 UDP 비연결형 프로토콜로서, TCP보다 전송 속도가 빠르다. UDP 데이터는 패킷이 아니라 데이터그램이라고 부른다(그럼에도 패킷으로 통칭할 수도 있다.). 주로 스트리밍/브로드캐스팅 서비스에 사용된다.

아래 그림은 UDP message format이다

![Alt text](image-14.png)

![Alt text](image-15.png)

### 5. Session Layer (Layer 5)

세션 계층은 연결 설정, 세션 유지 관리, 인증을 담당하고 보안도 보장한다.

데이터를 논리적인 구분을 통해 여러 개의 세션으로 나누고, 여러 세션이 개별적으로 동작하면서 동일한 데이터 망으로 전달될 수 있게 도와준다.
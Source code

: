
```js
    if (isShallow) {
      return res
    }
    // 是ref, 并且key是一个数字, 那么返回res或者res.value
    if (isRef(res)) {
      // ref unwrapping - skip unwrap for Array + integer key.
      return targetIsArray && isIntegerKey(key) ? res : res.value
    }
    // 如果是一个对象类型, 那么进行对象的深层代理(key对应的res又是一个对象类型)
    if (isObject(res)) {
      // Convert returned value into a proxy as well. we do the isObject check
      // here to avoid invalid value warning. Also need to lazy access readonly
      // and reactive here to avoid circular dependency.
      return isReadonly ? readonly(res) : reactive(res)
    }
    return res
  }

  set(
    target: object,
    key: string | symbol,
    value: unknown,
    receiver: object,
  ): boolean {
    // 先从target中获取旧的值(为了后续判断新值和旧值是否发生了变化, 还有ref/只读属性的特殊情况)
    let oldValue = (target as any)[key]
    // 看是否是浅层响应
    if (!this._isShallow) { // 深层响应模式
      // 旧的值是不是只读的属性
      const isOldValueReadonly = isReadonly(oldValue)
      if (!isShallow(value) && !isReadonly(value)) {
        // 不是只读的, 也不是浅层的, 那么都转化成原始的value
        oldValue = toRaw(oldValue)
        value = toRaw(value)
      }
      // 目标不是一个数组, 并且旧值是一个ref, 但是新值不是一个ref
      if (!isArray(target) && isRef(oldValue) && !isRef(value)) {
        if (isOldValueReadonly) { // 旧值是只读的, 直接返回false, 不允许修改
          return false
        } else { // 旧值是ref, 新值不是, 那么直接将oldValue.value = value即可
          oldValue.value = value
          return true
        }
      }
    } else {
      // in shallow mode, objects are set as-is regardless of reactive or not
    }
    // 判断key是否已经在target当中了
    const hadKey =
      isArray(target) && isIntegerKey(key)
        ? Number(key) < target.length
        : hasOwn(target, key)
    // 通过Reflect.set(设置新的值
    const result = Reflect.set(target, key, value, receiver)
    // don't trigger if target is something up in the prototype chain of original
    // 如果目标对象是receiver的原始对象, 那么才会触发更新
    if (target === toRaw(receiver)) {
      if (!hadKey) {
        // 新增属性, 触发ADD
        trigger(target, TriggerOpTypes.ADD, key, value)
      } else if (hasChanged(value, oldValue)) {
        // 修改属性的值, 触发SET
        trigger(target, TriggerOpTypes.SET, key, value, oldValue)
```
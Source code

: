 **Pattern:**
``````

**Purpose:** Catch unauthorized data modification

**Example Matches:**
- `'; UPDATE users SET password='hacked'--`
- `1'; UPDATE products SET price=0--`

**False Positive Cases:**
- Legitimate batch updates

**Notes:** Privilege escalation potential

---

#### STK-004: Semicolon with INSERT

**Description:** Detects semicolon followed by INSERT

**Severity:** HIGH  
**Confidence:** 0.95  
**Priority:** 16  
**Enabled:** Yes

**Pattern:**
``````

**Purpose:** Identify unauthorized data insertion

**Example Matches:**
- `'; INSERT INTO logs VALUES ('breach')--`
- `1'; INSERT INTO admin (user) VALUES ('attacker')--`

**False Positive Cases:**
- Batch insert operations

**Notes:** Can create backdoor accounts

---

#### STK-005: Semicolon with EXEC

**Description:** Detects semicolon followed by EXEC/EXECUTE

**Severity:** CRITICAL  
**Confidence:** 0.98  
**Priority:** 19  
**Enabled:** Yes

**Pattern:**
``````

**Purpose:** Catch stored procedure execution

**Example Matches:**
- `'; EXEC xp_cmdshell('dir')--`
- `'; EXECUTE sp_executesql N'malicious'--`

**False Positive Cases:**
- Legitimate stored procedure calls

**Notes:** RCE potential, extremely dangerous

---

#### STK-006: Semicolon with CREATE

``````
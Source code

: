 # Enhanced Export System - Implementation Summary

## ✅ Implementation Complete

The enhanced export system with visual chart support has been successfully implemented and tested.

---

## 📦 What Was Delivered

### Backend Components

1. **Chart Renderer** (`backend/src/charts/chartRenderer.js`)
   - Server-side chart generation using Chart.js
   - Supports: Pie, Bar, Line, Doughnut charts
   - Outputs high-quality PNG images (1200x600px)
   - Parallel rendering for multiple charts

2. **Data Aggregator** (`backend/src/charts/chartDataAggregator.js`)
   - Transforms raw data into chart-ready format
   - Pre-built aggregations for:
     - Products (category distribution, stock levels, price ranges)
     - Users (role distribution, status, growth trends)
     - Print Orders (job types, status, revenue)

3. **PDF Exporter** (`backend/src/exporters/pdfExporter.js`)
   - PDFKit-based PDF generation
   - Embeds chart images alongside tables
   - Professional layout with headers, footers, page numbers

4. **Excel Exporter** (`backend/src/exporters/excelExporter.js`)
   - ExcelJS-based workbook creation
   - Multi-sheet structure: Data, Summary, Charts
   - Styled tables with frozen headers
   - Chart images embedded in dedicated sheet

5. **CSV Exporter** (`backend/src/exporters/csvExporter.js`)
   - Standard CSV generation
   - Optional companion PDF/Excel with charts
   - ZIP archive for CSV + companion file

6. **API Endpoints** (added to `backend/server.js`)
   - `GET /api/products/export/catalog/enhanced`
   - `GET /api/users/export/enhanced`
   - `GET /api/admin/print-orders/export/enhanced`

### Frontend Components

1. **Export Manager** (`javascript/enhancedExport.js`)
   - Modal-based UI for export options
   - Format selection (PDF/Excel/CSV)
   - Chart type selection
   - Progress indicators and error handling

***

WHAT TO WORK ON
Start at the line with "5. **CSV Exporter**" and stop at the end of the records. Write those lines out exactly and add nothing.

ANSWER FOR THE TASK
5. **CSV Exporter** (`backend/src/exporters/csvExporter.js`)
   - Standard CSV generation
   - Optional companion PDF/Excel with charts
   - ZIP archive for CSV + companion file

6. **API Endpoints** (added to `backend/server.js`)
   - `GET /api/products/export/catalog/enhanced`
   - `GET /api/users/export/enhanced`
   - `GET /api/admin/print-orders/export/enhanced`

### Frontend Components

1. **Export Manager** (`javascript/enhancedExport.js`)
   - Modal-based UI for export options
   - Format selection (PDF/Excel/CSV)
   - Chart type selection
   - Progress indicators and error handling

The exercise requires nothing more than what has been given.